Further testing can determine what antibiotics will be most effective against your particular strain of Salmonella typhi.
TREATMENT AND MEDICATIONS
Antibiotic therapy is the only effective treatment for typhoid fever.
Commonly prescribed antibiotics are:
Ciprofloxacin (Cipro): In Nigeria, even in the United States doctors often prescribe this for nonpregnant adults.
Ceftriaxone (Rocephin): This injectable antibiotic is an alternative for people who may not be candidates for ciprofloxacin, such as children.
These drugs can cause side effects, and long-term use can lead to the development of antibiotic-resistant strains of bacteria
In the past, the drug of choice was chloramphenicol. However, doctors no longer commonly use it, because of side effects, a high rate of health deterioration after a period of improvement (relapse), and widespread bacterial resistance.
In fact, the existence of antibiotic-resistant bacteria is a growing problem in the treatment of typhoid fever, especially in the developing world. In recent years, Typhi also has proved resistant to trimethoprim-sulfamethoxazole and ampicillin.
Drinking Fluids: This helps prevent the dehydration that results in prolonged fever and diarrhea. If you’re severely dehydrated, you would need to receive fluids through the vein (intravenously).
Surgery: If your intestines become perforated, you would need surgery to repair the hole.

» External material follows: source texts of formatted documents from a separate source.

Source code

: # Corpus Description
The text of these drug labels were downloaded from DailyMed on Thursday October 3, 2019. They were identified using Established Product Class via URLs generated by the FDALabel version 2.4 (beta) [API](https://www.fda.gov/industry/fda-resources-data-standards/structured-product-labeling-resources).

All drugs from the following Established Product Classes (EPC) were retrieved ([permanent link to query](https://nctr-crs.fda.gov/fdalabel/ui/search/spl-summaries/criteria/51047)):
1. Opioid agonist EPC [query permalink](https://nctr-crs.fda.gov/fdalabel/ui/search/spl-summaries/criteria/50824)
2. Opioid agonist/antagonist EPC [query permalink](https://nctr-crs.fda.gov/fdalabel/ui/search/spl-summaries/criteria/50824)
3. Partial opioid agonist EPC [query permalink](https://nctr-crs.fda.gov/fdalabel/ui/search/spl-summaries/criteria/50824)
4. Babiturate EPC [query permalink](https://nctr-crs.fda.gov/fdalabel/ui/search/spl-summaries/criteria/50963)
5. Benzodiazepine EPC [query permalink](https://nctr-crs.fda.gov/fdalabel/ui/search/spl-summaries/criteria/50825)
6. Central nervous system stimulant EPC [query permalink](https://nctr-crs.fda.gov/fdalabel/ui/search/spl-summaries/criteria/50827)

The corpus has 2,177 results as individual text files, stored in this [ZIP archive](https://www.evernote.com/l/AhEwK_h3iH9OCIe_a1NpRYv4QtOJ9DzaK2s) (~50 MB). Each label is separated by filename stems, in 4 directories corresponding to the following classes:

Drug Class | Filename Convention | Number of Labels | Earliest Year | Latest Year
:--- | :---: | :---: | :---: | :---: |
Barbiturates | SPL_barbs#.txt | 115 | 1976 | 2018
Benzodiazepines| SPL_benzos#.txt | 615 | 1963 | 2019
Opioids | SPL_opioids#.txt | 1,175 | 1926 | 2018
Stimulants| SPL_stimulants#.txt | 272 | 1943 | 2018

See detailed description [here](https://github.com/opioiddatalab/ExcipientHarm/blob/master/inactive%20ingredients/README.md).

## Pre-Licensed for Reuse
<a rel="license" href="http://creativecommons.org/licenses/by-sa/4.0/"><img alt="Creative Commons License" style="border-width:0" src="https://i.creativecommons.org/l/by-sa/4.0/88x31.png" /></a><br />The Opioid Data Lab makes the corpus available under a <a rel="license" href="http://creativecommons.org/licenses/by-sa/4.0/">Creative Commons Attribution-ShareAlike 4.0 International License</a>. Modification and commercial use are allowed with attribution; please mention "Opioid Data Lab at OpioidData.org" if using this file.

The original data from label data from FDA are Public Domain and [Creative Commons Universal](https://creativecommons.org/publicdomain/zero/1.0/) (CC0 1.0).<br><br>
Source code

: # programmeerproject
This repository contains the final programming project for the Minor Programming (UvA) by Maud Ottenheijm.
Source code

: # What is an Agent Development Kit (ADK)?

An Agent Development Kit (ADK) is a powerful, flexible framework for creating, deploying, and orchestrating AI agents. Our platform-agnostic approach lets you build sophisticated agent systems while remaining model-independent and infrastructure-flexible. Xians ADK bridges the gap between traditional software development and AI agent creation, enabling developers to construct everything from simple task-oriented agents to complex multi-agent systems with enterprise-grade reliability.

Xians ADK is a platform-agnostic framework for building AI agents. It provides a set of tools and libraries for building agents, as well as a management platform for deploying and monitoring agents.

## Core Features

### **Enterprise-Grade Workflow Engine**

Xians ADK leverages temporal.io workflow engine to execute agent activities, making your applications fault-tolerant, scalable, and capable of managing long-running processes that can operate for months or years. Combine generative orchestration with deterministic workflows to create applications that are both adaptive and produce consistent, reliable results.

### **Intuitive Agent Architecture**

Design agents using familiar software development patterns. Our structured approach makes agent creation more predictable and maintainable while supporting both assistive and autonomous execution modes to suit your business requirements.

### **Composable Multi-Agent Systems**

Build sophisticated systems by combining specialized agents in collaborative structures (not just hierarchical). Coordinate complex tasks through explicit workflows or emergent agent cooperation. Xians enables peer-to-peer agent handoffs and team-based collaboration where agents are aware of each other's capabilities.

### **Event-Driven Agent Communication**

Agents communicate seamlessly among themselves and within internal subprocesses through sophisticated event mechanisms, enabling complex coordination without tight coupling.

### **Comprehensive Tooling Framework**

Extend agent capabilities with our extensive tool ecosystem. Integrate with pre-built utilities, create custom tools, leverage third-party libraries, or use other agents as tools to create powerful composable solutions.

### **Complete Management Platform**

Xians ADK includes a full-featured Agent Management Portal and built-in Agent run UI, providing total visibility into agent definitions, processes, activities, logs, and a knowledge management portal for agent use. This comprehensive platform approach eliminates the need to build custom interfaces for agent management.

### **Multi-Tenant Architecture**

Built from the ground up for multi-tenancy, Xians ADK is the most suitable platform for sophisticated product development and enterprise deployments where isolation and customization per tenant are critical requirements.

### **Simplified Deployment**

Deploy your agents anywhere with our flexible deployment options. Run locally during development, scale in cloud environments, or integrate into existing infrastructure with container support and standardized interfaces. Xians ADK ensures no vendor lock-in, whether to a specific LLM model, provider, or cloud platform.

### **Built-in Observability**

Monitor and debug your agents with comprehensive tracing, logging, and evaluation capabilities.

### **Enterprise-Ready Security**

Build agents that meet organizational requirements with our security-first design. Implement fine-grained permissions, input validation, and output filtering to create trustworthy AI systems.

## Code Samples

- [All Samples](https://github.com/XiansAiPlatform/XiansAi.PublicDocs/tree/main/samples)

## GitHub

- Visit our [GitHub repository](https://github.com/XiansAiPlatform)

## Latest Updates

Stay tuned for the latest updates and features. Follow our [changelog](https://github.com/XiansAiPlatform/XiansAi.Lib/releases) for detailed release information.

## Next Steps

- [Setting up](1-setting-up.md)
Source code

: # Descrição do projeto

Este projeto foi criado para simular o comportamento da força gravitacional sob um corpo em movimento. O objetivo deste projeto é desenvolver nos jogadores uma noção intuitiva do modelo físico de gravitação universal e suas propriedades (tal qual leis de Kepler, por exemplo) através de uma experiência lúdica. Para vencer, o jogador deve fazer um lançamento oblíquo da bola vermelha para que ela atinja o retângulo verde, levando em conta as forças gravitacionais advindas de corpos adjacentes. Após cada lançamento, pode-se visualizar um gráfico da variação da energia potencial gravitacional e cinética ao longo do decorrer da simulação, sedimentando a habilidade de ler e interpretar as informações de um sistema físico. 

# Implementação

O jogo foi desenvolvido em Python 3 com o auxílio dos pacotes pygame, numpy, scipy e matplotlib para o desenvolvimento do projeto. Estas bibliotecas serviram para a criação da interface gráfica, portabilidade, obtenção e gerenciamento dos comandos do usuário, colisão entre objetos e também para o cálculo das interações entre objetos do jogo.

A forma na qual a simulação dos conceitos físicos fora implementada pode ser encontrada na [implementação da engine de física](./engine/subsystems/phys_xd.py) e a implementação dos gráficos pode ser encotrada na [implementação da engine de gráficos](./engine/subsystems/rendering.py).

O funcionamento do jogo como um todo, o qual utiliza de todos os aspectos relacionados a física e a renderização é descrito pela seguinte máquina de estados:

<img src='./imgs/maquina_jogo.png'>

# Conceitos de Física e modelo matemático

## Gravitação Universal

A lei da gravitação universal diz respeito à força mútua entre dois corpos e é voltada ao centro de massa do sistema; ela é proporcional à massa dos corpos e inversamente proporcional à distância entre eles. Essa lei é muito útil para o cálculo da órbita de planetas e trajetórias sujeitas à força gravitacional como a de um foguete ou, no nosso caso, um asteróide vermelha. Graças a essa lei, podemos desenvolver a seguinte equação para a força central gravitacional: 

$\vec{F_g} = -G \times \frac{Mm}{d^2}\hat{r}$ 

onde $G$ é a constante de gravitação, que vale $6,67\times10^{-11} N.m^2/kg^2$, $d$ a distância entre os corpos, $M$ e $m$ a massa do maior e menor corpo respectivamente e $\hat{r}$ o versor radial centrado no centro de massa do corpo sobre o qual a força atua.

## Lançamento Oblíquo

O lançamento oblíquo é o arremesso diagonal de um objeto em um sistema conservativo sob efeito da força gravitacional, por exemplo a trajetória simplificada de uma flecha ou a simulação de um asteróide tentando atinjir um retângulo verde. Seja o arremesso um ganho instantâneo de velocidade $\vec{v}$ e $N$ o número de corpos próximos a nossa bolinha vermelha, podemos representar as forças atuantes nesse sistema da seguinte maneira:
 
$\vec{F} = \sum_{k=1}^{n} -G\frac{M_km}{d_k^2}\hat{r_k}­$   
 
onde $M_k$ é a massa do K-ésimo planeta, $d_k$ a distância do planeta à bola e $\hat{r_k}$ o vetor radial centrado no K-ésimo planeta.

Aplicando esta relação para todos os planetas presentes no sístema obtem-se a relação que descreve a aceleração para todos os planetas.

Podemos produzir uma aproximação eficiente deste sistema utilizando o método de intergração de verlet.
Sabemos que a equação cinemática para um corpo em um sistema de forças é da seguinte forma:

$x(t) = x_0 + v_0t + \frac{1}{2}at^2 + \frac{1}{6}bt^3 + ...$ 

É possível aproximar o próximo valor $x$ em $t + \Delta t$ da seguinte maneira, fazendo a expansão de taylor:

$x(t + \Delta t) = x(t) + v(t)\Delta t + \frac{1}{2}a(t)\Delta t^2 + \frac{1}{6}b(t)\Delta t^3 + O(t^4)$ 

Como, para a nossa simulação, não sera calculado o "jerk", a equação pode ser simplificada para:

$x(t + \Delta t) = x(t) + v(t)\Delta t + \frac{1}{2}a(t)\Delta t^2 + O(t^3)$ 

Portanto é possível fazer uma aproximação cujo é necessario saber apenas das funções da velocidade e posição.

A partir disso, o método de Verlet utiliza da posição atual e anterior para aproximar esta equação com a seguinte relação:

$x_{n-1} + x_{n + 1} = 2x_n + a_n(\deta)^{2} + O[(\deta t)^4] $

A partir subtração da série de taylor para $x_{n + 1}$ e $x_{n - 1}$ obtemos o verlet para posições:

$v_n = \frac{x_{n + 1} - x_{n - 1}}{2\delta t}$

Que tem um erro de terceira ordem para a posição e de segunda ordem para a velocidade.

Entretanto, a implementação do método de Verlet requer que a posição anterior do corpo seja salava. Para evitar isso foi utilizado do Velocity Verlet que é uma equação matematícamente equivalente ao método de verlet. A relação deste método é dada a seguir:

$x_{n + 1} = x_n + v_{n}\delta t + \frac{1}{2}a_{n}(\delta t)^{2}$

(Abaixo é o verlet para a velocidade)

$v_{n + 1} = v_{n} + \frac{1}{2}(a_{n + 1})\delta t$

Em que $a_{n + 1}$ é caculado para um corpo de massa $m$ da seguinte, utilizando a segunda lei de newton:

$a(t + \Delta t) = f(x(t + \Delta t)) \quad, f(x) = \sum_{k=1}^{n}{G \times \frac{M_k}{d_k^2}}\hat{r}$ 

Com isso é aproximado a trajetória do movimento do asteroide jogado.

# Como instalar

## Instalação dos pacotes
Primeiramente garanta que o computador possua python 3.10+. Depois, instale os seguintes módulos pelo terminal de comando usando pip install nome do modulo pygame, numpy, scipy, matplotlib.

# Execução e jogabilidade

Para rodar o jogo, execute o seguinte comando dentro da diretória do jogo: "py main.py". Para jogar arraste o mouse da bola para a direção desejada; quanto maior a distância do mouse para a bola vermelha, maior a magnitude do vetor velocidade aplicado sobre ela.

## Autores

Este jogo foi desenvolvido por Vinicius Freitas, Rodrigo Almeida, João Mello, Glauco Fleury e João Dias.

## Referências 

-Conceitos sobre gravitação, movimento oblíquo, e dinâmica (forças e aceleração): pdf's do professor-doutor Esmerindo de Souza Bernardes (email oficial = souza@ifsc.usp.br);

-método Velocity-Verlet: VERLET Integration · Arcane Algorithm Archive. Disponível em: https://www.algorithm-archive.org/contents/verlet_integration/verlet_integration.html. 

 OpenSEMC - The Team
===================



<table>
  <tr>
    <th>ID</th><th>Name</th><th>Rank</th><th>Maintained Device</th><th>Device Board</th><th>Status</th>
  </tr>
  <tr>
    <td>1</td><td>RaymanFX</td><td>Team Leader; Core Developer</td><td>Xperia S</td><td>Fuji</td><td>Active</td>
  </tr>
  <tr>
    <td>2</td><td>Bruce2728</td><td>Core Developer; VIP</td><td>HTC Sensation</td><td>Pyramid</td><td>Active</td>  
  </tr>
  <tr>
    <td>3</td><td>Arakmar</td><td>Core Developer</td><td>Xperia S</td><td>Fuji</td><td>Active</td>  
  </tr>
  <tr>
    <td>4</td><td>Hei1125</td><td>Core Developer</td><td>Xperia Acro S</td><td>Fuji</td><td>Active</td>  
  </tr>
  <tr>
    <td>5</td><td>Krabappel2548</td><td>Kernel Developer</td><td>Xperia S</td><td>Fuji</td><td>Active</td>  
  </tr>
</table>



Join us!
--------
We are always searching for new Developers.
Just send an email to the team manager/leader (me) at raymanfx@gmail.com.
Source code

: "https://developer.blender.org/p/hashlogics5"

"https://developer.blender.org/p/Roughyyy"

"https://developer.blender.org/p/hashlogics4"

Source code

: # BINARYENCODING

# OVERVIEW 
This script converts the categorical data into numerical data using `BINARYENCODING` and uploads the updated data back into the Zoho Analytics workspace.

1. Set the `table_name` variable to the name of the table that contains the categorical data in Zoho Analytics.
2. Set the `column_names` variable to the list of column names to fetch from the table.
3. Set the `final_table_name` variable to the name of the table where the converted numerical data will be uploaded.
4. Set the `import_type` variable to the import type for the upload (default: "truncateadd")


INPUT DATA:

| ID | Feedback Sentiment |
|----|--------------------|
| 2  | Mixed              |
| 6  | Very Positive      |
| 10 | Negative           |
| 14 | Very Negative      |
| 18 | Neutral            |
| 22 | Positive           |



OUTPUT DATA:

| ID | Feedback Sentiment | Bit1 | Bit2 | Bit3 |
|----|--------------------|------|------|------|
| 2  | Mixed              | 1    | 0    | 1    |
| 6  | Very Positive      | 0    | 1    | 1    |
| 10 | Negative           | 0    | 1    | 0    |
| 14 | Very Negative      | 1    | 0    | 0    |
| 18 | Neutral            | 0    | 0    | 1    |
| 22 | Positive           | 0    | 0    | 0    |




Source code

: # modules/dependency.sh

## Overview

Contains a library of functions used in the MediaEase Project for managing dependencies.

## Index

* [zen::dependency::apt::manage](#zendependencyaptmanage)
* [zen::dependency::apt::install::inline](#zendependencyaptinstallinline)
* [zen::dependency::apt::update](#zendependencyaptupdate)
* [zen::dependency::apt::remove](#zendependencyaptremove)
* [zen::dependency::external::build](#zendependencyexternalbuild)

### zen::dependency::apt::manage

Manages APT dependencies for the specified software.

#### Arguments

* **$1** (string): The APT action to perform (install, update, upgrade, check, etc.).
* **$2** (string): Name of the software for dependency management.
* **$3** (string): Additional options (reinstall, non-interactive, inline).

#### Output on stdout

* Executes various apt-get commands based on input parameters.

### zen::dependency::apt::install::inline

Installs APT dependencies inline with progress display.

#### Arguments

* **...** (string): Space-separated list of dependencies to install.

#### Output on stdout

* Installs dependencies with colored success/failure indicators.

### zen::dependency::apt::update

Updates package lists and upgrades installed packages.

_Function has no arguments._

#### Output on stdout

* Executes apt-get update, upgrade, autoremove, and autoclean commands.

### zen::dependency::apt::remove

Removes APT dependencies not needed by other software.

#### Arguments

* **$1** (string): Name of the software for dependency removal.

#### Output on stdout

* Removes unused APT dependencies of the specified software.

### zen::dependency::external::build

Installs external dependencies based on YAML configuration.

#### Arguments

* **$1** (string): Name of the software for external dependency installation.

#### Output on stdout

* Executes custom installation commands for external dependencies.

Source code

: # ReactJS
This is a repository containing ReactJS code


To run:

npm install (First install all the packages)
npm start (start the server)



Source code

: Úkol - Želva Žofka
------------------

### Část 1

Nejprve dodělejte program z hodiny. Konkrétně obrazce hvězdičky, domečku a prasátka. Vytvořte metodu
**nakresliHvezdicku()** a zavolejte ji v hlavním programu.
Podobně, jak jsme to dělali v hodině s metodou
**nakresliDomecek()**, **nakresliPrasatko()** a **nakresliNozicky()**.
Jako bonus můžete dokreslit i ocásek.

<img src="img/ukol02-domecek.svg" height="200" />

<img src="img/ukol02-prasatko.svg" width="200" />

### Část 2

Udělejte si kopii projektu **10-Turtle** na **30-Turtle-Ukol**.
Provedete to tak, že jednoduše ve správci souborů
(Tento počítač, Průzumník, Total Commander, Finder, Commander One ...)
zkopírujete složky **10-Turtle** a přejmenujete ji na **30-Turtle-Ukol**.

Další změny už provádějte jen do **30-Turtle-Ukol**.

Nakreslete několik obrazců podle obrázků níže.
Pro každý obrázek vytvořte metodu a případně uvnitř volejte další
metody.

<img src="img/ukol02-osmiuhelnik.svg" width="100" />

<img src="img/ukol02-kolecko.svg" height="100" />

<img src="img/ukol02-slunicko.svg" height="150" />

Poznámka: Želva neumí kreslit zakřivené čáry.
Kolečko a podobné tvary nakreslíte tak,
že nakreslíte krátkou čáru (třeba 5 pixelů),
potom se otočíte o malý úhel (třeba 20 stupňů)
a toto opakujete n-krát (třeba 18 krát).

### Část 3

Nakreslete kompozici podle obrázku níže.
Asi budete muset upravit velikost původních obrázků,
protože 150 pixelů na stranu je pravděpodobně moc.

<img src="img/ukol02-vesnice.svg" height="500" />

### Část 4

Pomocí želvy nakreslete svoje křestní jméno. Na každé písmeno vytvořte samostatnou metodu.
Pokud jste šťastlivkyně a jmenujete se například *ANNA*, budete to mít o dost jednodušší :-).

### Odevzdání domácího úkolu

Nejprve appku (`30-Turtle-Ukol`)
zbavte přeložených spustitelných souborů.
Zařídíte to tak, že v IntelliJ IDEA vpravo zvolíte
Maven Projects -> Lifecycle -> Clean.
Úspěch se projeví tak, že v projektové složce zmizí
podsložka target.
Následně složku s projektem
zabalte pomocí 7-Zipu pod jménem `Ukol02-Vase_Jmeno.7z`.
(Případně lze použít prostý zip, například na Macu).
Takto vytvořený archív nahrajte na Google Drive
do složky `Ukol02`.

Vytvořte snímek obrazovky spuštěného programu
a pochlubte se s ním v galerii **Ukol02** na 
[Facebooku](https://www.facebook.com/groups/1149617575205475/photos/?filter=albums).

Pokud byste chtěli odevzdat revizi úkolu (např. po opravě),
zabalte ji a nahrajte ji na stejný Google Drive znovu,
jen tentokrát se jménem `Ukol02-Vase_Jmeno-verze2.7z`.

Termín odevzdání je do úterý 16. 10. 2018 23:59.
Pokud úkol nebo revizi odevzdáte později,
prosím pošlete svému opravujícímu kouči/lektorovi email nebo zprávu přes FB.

Preventing typhoid is all about avoiding contaminated food and water. The same healthy practices will also help protect you from diseases such as cholera and hepatitis A, which are transmitted in the same way. Follow these guidelines to minimize your risk:
- Boil or disinfect all water before drinking it – use disinfectant tablets or liquid available in pharmacies or drink commercially bottled (preferably carbonated) beverages.
- Peel all fruit and vegetable skins before eating.Keep flies away from food.
- Watch out for ice cubes, ice cream, and unpasteurized milk, which can easily be contaminated.
- Cook all foods thoroughly and eat while still hot.
- Beware of the “danger foods” (shellfish, salads, and raw fruit and vegetables).
- Do not eat food or drink beverages from street vendors.
At present, vaccinations against typhoid provide about 50% protection for 3 to 7 years – the duration of protection depends on the vaccine used. The vaccine is available as an oral capsule and as an injection. Your doctor will determine what form is best for you or your children. Even vaccinated people must follow the food safety tips listed above. It is best to be immunized at least 7 to 14 days before possible exposure (depending on the vaccine used).